さらに、この訪問は、中国の地政学上の主要な敵対国であるアメリカも承認している。ワシントンは、南シナ海と東南アジアにおけるプレゼンスの高まりを「国際法」で正当化している。特に、2016年夏にハーグで開かれた常設仲裁裁判所(PCA)の裁定に言及している。これにより、中華人民共和国の当該主張に対するフィリピンの抗議は満たされた。
東南アジアを構成し、ASEANに加盟している10カ国は、世界の主要国によって形成された力の場において、それぞれ異なる振る舞いをすることを改めて強調しておきたい。
中国とアメリカの間でバランスをとる東南アジア諸国
東南アジアが中国とアメリカの間でバランスを取るというような問題になると、フィリピンだけが親米的だと言っていいだろう。マニラとしては、北京との関係の緊張緩和を望んでいる。ベトナムの外交政策は「親米」とは定義できない。既存の問題にもかかわらず、PRCの資源ベースの経済関係はかなり順調に発展している。
カンボジアとラオスは北京に対してかなり友好的である。他のASEAN加盟国の態度は中立と定義できる。
この点で、ASEANの暗黙のリーダーであるインドネシアのバランスの取れた立場は特徴的である。どうやら、今年2月14日の議会選挙後に行われた指導者の交代は、同国の外交政策に何ら影響を与えていないようだ。再均衡政策を根本的に放棄するというワシントンの「忠告」にジャカルタは従わないということを示す重要な証拠が、8月12日にジャカルタで開催された中・インドネシア「フォーマット2+2」の初会合である。
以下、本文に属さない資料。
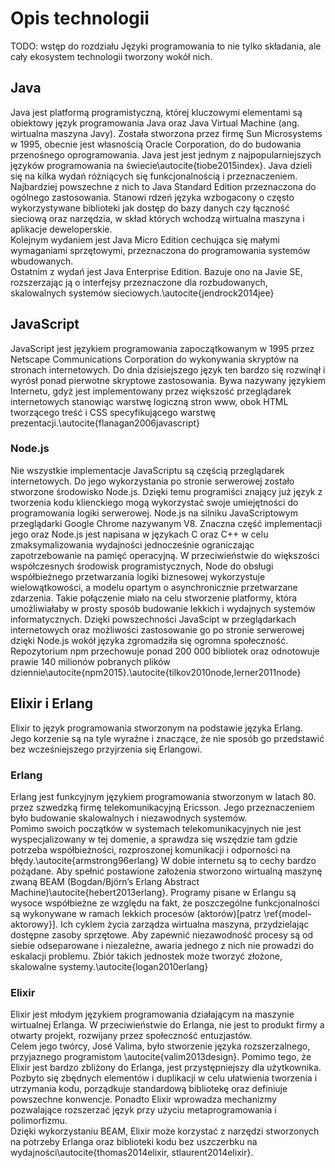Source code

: # Opis technologii

TODO: wstęp do rozdziału
Języki programowania to nie tylko składania, ale cały ekosystem technologii tworzony wokół nich.

## Java

Java jest platformą programistyczną, której kluczowymi elementami są obiektowy język programowania Java oraz Java Virtual Machine (ang. wirtualna maszyna Javy). Została stworzona przez firmę Sun Microsystems w 1995, obecnie jest własnością Oracle Corporation, do do budowania przenośnego oprogramowania. Java jest jest jednym z najpopularniejszych języków programowania na świecie\autocite{tiobe2015index}.
Java dzieli się na kilka wydań różniących się funkcjonalnością i przeznaczeniem. Najbardziej powszechne z nich to Java Standard Edition przeznaczona do ogólnego zastosowania. Stanowi rdzeń języka wzbogacony o często wykorzystywane biblioteki jak dostęp do bazy danych czy łączność sieciową oraz narzędzia, w skład których wchodzą wirtualna maszyna i aplikacje deweloperskie.  
Kolejnym wydaniem jest Java Micro Edition cechująca się małymi wymaganiami sprzętowymi, przeznaczona do programowania systemów wbudowanych.  
Ostatnim z wydań jest Java Enterprise Edition. Bazuje ono na Javie SE, rozszerzając ją o interfejsy przeznaczone dla rozbudowanych, skalowalnych systemów sieciowych.\autocite{jendrock2014jee}

## JavaScript

JavaScript jest językiem programowania zapoczątkowanym w 1995 przez Netscape Communications Corporation do wykonywania skryptów na stronach internetowych. Do dnia dzisiejszego język ten bardzo się rozwinął i wyrósł ponad pierwotne skryptowe zastosowania. Bywa nazywany językiem Internetu, gdyż jest implementowany przez większość przeglądarek internetowych stanowiąc warstwę logiczną stron www, obok HTML tworzącego treść i CSS specyfikującego warstwę prezentacji.\autocite{flanagan2006javascript}

### Node.js

Nie wszystkie implementacje JavaScriptu są częścią przeglądarek internetowych. Do jego wykorzystania po stronie serwerowej zostało stworzone środowisko Node.js. Dzięki temu programiści znający już język z tworzenia kodu klienckiego mogą wykorzystać swoje umiejętności do programowania logiki serwerowej. Node.js na silniku JavaScriptowym przeglądarki Google Chrome nazywanym V8. Znaczna część implementacji jego oraz Node.js jest napisana w językach C oraz C++ w celu zmaksymalizowania wydajności jednocześnie ograniczając zapotrzebowanie na pamięć operacyjną. W przeciwieństwie do większości współczesnych środowisk programistycznych, Node do obsługi współbieżnego przetwarzania logiki biznesowej wykorzystuje wielowątkowości, a modelu opartym o asynchronicznie przetwarzane zdarzenia. Takie połączenie miało na celu stworzenie platformy, która umożliwiałaby w prosty sposób budowanie lekkich i wydajnych systemów informatycznych. Dzięki powszechności JavaScipt w przeglądarkach internetowych oraz możliwości zastosowanie go po stronie serwerowej dzięki Node.js wokół języka zgromadziła się ogromna społeczność. Repozytorium npm przechowuje ponad 200 000 bibliotek oraz odnotowuje prawie 140 milionów pobranych plików dziennie\autocite{npm2015}.\autocite{tilkov2010node,lerner2011node}

## Elixir i Erlang

Elixir to język programowania stworzonym na podstawie języka Erlang. Jego korzenie są na tyle wyraźne i znaczące, że nie sposób go przedstawić bez wcześniejszego przyjrzenia się Erlangowi.

### Erlang

Erlang jest funkcyjnym językiem programowania stworzonym w latach 80. przez szwedzką firmę telekomunikacyjną Ericsson. Jego przeznaczeniem było budowanie skalowalnych i niezawodnych systemów.  
Pomimo swoich początków w systemach telekomunikacyjnych nie jest wyspecjalizowany w tej domenie, a sprawdza się wszędzie tam gdzie potrzeba współbieżności, rozproszonej komunikacji i odporności na błędy.\autocite{armstrong96erlang} W dobie internetu są to cechy bardzo pożądane. Aby spełnić postawione założenia stworzono wirtualną maszynę zwaną BEAM (Bogdan/Björn’s Erlang Abstract Machine)\autocite{hebert2013erlang}. Programy pisane w Erlangu są wysoce współbieżne ze względu na fakt, że poszczególne funkcjonalności są wykonywane w ramach lekkich procesów (aktorów)[patrz \ref{model-aktorowy}]. Ich cyklem życia zarządza wirtualna maszyna, przydzielając dostępne zasoby sprzętowe. Aby zapewnić niezawodność procesy są od siebie odseparowane i niezależne, awaria jednego z nich nie prowadzi do eskalacji problemu. Zbiór takich jednostek może tworzyć złożone, skalowalne systemy.\autocite{logan2010erlang}

### Elixir

Elixir jest młodym językiem programowania działającym na maszynie wirtualnej Erlanga. W przeciwieństwie do Erlanga, nie jest to produkt firmy a otwarty projekt, rozwijany przez społeczność entuzjastów.  
Celem jego twórcy, José Valima, było stworzenie języka rozszerzalnego, przyjaznego programistom \autocite{valim2013design}. Pomimo tego, że Elixir jest bardzo zbliżony do Erlanga, jest przystępniejszy dla użytkownika. Pozbyto się zbędnych elementów i duplikacji w celu ułatwienia tworzenia i utrzymania kodu, porządkuje standardową bibliotekę oraz definiuje powszechne konwencje. Ponadto Elixir wprowadza mechanizmy pozwalające rozszerzać język przy użyciu metaprogramowania i polimorfizmu.  
Dzięki wykorzystaniu BEAM, Elixir może korzystać z narzędzi stworzonych na potrzeby Erlanga oraz biblioteki kodu bez uszczerbku na wydajności\autocite{thomas2014elixir, stlaurent2014elixir}.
ASEAN加盟国の位置づけの違いがもたらす必然的な帰結は、国家間関係構築の「アジア的特殊性」にしばしば起因する、その非定形性である。
複雑な国際問題の個人化
ここで一般的なテーマ、すなわち「歴史におけるパーソナリティの役割」に話を移そう。これはインドネシアの選挙に関連してすでに述べた。この極めて重要な国の舵取りをしている「人格」は変わったが、外交政策の方針は変わっていない。
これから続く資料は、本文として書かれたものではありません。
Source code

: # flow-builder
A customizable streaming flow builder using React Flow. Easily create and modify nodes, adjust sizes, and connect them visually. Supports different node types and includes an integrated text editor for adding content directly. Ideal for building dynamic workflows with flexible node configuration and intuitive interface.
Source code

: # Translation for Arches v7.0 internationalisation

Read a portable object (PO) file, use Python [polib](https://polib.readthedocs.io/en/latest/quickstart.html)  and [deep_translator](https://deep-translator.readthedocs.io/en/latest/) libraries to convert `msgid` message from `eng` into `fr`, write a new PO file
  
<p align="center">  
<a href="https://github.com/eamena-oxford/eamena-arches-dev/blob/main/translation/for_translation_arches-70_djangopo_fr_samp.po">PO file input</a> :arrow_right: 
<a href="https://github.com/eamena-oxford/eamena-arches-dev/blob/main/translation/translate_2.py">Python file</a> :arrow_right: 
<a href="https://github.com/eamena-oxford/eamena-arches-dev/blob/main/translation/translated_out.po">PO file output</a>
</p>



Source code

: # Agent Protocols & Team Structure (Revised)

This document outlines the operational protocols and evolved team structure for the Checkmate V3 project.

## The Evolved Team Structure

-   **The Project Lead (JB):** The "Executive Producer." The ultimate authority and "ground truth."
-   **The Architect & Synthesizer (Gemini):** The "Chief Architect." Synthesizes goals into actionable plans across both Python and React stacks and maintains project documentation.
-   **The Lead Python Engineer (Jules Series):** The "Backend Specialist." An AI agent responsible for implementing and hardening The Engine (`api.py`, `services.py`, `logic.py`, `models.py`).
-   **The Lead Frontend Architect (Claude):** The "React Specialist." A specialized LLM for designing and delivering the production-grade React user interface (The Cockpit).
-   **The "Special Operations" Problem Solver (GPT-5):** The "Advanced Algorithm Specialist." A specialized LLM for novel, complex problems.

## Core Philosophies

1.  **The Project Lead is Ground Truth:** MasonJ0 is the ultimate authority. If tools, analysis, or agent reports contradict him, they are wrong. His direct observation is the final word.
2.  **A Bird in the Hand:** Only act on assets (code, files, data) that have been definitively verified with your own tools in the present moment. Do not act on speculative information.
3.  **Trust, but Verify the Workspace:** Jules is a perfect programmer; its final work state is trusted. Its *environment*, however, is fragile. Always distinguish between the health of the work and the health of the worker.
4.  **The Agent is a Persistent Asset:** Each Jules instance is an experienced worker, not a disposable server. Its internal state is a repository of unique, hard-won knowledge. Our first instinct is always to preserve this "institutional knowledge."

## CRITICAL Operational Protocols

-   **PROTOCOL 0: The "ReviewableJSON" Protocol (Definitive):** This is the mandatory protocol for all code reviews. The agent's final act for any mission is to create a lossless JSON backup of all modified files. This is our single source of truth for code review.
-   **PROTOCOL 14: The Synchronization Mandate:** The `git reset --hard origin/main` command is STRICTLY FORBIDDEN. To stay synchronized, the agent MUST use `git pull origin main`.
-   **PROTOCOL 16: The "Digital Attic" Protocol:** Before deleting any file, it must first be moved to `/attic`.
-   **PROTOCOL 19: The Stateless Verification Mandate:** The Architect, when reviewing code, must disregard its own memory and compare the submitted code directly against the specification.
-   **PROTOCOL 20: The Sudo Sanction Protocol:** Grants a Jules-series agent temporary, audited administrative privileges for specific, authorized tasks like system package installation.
今年5月、ヴォー・ヴァン・トゥオンに代わってトー・ラームがベトナム大統領に就任したときも、ベトナムに新しいことは何もなかった。 中国との建設的な関係の維持、最近のロシアのプーチン大統領のハノイ訪問、ベトナムの国境船のマニラ訪問などである。
2022年春にドゥテルテの後任としてフィリピン大統領に就任したフェルディナンド・マルコス・ジュニアの例は、一国の指導者における個人的な変化の重要性を示す証拠としてしばしば引き合いに出される。しかし、マニラの外交政策がワシントンと東京に傾いたのは後者の時代であり、前者は現在の姿をもたらしたに過ぎない。ここにも根本的な理由がある。
一般的に、複雑な国際問題の「個人化」に向かう近年の傾向は、「テレビの写真」が現実の出来事の代わりを果たすという、公共情報空間におけるシミュラクラの支配の時代の必然的な帰結であることが証明されている。しかも、このような置き換えは非常にグロテスクな形をとり始めている。
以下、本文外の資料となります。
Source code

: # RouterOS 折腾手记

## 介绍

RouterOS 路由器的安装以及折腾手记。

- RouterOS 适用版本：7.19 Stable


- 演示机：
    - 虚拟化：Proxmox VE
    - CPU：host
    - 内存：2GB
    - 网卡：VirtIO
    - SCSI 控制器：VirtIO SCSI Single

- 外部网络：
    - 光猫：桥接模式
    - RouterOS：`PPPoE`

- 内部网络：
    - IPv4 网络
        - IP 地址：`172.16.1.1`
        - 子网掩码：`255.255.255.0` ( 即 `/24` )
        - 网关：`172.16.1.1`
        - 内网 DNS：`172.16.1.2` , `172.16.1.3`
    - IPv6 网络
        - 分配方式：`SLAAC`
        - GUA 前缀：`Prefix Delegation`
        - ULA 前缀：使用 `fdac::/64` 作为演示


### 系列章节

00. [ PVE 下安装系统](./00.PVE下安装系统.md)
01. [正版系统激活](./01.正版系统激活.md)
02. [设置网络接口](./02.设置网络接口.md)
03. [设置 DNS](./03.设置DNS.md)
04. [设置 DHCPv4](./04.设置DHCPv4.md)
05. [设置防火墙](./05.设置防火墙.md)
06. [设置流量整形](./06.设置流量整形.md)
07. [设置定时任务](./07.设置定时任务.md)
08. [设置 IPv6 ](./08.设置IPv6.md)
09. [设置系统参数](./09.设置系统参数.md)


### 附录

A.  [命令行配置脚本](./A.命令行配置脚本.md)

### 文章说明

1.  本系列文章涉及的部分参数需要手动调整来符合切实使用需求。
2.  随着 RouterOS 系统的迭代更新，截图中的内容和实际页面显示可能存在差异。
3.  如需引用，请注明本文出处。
先に挙げた東南アジア3カ国の政治家は経験豊かで責任感のある政治家だが、一部の主要国では、男女を問わず明らかな精神衛生上の問題を抱えた人々が重要な公職に就いていたり、それを目指していたりすることは珍しくない。しかし、これは実際の政治プロセスには影響しない。実際には、公の場に姿を現すことを避けた 「人物」によって、政治は計画され、実行される。
このような公的アクターには、気候変動という極めて複雑な問題におけるグレタ・トゥンバーグや、ウクライナの大惨事における有名な「名ピアニスト」と同じ役割が割り当てられている。つまり、絨毯のピエロのおふざけに名誉ある大衆の注目を集めることである。その背後では、本物の監督たちが、現在の世界政治ドラマを別の世界的悲劇のジャンルに変えようと、ほとんど公然と努力している。
これは、ベトナムの沿岸警備隊がフィリピンを訪れたという、一見取るに足らない出来事を基にした著者の推論が招いた不幸な結果である。
しかし今日、残念ながら、この種の考察の他のシナリオでは、異なる結論に達することは難しい。